Your assignment: What you return must be the lines of the data that hold the word "current".

════════

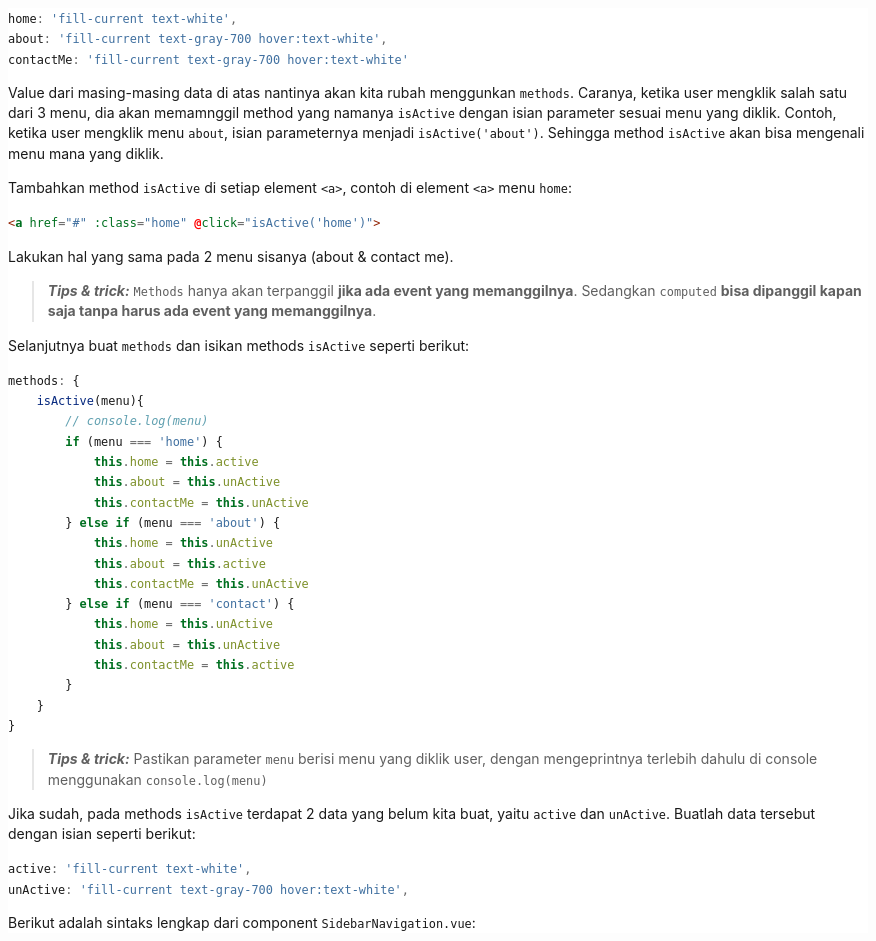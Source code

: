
```js
home: 'fill-current text-white',
about: 'fill-current text-gray-700 hover:text-white',
contactMe: 'fill-current text-gray-700 hover:text-white'
```

Value dari masing-masing data di atas nantinya akan kita rubah menggunkan `methods`. Caranya, ketika user mengklik salah satu dari 3 menu, dia akan memamnggil method yang namanya `isActive` dengan isian parameter sesuai menu yang diklik. Contoh, ketika user mengklik menu `about`, isian parameternya menjadi `isActive('about')`. Sehingga method `isActive` akan bisa mengenali menu mana yang diklik.

Tambahkan method `isActive` di setiap element `<a>`, contoh di element `<a>` menu `home`:

```html
<a href="#" :class="home" @click="isActive('home')">
```

Lakukan hal yang sama pada 2 menu sisanya (about & contact me).

> ***Tips & trick:*** `Methods` hanya akan terpanggil **jika ada event yang memanggilnya**. Sedangkan `computed` **bisa dipanggil kapan saja tanpa harus ada event yang memanggilnya**.

Selanjutnya buat `methods` dan isikan methods `isActive` seperti berikut:

```js
methods: {
    isActive(menu){
        // console.log(menu)
        if (menu === 'home') {
            this.home = this.active
            this.about = this.unActive
            this.contactMe = this.unActive
        } else if (menu === 'about') {
            this.home = this.unActive
            this.about = this.active
            this.contactMe = this.unActive
        } else if (menu === 'contact') {
            this.home = this.unActive
            this.about = this.unActive
            this.contactMe = this.active
        }
    }
}
```

> ***Tips & trick:*** Pastikan parameter `menu` berisi menu yang diklik user, dengan mengeprintnya terlebih dahulu di console menggunakan `console.log(menu)`

Jika sudah, pada methods `isActive` terdapat 2 data yang belum kita buat, yaitu `active` dan `unActive`. Buatlah data tersebut dengan isian seperti berikut:

```js
active: 'fill-current text-white',
unActive: 'fill-current text-gray-700 hover:text-white',
```

Berikut adalah sintaks lengkap dari component `SidebarNavigation.vue`:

════════

Answer section:
home: 'fill-current text-white',
about: 'fill-current text-gray-700 hover:text-white',
contactMe: 'fill-current text-gray-700 hover:text-white'
active: 'fill-current text-white',
unActive: 'fill-current text-gray-700 hover:text-white',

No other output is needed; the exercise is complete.